Phantom Auto is a service provider that provides teleoperation solutions for autonomous cars. This type of technology prevents issues that cause a self-driving car to freeze up or get stuck. The idea behind this service is that a remote human operator can take over when the artificial intelligence system is unable to make a decision about what to do next. Phantom Auto delivers real-time operational assistance and communications.
Background and Experience of Phantom Auto’s Founders
Phantom Auto’s staff has experience in app design, artificial intelligence, and gaming. Shai Magzimof, the company’s CEO, has founded multiple successful tech companies. The firm’s co-founder is Elliot Katz, who has served as a legal advisor for governmental agencies, automakers, and technology companies.
Andrew Gryaznov, another co-founder, has experience in vehicle telemetry and time-critical network communications. Ohad Dvir, a fourth co-founder, has a background in the areas of vehicle systems engineering and robotics. All of this experience with navigating the regulation, programming, and engineering of self-driving car technology gives Phantom Auto a solid base for the development, testing, and implementation of time-critical teleoperation solutions.
Phantom Auto’s Remote-Controlled Driver Technology
The remote-controlled technology made by Phantom Auto is designed to bridge the technological gap of vehicle autonomy from 98 percent to 100 percent. The company’s real-time, remote-controlled human intervention solves that missing 2 percent of the puzzle for taking ride-sharing trips in an autonomous car. In many cases, that 2 percent is a difficult situation.

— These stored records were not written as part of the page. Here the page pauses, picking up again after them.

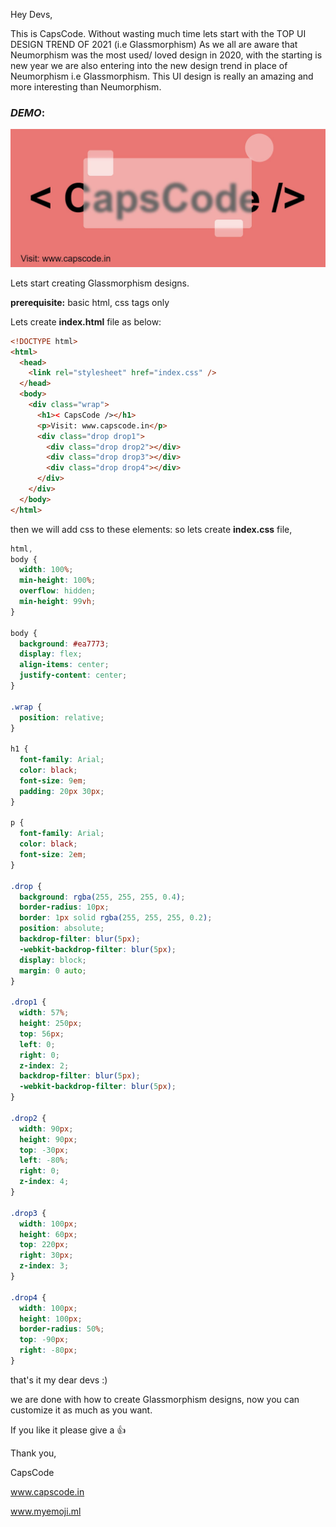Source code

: Hey Devs,

This is CapsCode.
Without wasting much time lets start with the TOP UI DESIGN TREND OF 2021 (i.e Glassmorphism)
As we all are aware that Neumorphism was the most used/ loved design in 2020, with the starting is new year we are also entering into the new design trend in place of Neumorphism i.e Glassmorphism.
This UI design is really an amazing and more interesting than Neumorphism.

### _DEMO_:

![demo-image](https://raw.githubusercontent.com/CapsCode-Website/blogfiles/master/general/what-is-glassmorphism/output.jpg?raw=true)

Lets start creating Glassmorphism designs.

**prerequisite:** basic html, css tags only

Lets create **index.html** file as below:

```html
<!DOCTYPE html>
<html>
  <head>
    <link rel="stylesheet" href="index.css" />
  </head>
  <body>
    <div class="wrap">
      <h1>< CapsCode /></h1>
      <p>Visit: www.capscode.in</p>
      <div class="drop drop1">
        <div class="drop drop2"></div>
        <div class="drop drop3"></div>
        <div class="drop drop4"></div>
      </div>
    </div>
  </body>
</html>
```

then we will add css to these elements:
so lets create **index.css** file,

```css
html,
body {
  width: 100%;
  min-height: 100%;
  overflow: hidden;
  min-height: 99vh;
}

body {
  background: #ea7773;
  display: flex;
  align-items: center;
  justify-content: center;
}

.wrap {
  position: relative;
}

h1 {
  font-family: Arial;
  color: black;
  font-size: 9em;
  padding: 20px 30px;
}

p {
  font-family: Arial;
  color: black;
  font-size: 2em;
}

.drop {
  background: rgba(255, 255, 255, 0.4);
  border-radius: 10px;
  border: 1px solid rgba(255, 255, 255, 0.2);
  position: absolute;
  backdrop-filter: blur(5px);
  -webkit-backdrop-filter: blur(5px);
  display: block;
  margin: 0 auto;
}

.drop1 {
  width: 57%;
  height: 250px;
  top: 56px;
  left: 0;
  right: 0;
  z-index: 2;
  backdrop-filter: blur(5px);
  -webkit-backdrop-filter: blur(5px);
}

.drop2 {
  width: 90px;
  height: 90px;
  top: -30px;
  left: -80%;
  right: 0;
  z-index: 4;
}

.drop3 {
  width: 100px;
  height: 60px;
  top: 220px;
  right: 30px;
  z-index: 3;
}

.drop4 {
  width: 100px;
  height: 100px;
  border-radius: 50%;
  top: -90px;
  right: -80px;
}
```

that's it my dear devs :)

we are done with how to create Glassmorphism designs, now you can customize it as much as you want.

If you like it please give a 👍

Thank you,

CapsCode

www.capscode.in

www.myemoji.ml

It could be a scenario that the artificial intelligence system has never encountered before and does not know how to make a decision about. Having an experienced human driver take over the decision-making on a temporary basis could get the vehicle over the hump of indecision, allowing it to get back on track once it has information that it knows how to analyze.
What the Remote-Operated Technology Does
During a test ride, the operator will sit at a station with five monitors that show the road conditions around the autonomous car. The Phantom Auto remote operator will also have a steering wheel, gas pedal, and brake pedal setup. Inside of the test vehicle, there is another monitor so that the passengers can see and hear the remote operator. This integrated communications system allows the remote operator to get more real-time information, which could be important to the decision-making process and the safety of the vehicle’s occupants.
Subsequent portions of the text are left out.